### Records for this task

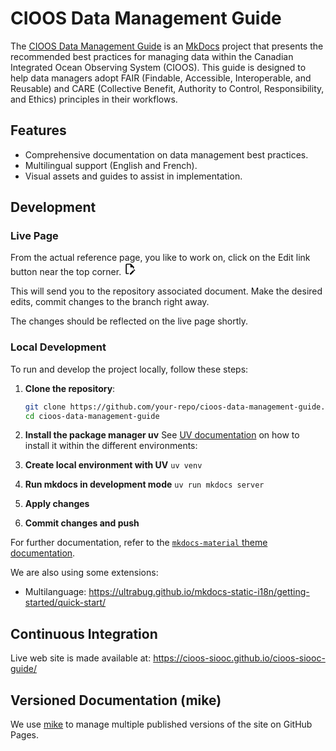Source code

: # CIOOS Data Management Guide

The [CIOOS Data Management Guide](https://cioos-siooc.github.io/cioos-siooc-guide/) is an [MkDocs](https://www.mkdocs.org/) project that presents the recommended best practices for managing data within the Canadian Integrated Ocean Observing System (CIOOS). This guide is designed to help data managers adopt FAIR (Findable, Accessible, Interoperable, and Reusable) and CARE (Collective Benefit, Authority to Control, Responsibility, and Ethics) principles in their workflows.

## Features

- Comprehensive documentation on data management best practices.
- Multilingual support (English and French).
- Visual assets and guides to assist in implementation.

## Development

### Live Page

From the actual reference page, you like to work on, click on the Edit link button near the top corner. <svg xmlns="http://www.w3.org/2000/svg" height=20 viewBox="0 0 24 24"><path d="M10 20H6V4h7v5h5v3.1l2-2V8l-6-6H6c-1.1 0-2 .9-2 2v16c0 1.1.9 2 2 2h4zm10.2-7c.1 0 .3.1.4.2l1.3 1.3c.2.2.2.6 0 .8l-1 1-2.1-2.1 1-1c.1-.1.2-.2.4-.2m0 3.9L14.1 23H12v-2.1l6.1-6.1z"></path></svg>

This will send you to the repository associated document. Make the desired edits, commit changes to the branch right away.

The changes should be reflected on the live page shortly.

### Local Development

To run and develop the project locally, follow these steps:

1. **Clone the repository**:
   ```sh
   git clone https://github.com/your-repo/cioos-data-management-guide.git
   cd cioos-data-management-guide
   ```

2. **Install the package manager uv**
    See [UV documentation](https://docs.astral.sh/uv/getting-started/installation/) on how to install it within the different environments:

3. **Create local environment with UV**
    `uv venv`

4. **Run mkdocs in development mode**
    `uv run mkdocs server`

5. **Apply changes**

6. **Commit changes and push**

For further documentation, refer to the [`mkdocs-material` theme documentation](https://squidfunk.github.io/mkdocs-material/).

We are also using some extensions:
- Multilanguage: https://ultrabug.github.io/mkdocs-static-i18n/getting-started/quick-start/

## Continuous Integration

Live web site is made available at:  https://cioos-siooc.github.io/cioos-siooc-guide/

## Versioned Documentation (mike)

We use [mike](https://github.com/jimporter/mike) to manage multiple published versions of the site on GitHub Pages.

--

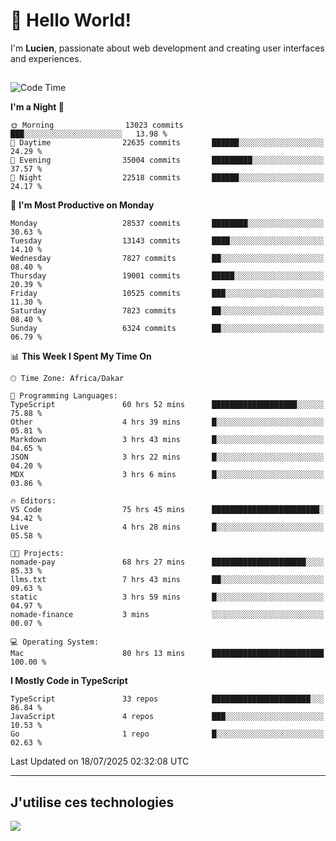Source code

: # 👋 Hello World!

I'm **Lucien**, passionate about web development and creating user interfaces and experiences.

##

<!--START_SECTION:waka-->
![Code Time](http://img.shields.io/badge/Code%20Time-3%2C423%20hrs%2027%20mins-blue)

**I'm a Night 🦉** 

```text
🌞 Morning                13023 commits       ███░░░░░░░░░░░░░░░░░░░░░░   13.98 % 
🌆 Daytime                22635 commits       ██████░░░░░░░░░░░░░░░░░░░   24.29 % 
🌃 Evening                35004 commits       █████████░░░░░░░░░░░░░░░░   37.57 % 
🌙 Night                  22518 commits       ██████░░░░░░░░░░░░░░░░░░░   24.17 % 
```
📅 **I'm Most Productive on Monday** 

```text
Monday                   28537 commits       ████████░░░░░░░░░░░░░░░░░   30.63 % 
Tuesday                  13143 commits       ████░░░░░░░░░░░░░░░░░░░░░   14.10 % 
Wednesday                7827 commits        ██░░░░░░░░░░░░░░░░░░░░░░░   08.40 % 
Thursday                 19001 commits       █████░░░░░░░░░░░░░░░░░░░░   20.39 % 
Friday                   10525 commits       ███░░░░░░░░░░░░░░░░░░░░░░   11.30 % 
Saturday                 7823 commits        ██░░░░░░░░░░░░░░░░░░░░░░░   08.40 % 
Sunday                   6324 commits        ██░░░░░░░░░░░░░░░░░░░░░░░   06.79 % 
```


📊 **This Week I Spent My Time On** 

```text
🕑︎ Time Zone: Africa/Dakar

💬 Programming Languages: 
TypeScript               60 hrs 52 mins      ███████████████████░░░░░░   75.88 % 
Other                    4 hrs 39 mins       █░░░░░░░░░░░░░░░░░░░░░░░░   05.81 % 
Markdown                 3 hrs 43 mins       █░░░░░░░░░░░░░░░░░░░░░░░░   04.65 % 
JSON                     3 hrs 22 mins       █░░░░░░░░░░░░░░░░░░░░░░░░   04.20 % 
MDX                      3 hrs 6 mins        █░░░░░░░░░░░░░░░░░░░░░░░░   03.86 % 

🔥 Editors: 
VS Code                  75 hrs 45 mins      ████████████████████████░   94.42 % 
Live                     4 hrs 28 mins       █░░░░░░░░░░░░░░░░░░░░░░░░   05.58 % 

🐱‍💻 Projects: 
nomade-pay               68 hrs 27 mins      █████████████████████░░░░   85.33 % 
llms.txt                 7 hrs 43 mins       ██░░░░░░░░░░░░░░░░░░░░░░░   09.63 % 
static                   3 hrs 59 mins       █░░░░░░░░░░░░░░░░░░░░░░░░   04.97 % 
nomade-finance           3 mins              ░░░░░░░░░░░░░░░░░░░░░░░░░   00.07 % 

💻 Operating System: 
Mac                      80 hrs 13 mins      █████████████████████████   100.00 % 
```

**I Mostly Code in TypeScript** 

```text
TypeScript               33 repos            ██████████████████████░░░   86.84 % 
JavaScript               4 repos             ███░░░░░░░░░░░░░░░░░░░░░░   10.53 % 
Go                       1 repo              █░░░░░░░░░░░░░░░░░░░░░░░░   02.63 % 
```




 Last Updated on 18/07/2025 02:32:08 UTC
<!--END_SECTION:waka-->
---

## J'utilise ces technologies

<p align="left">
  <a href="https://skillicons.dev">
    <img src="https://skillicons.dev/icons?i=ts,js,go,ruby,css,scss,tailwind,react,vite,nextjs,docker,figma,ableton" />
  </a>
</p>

### Assignment
Some lines in the data above hold the string "repository". Find and copy each of them.

### Answer space
This will send you to the repository associated document. Make the desired edits, commit changes to the branch right away.
1. **Clone the repository**:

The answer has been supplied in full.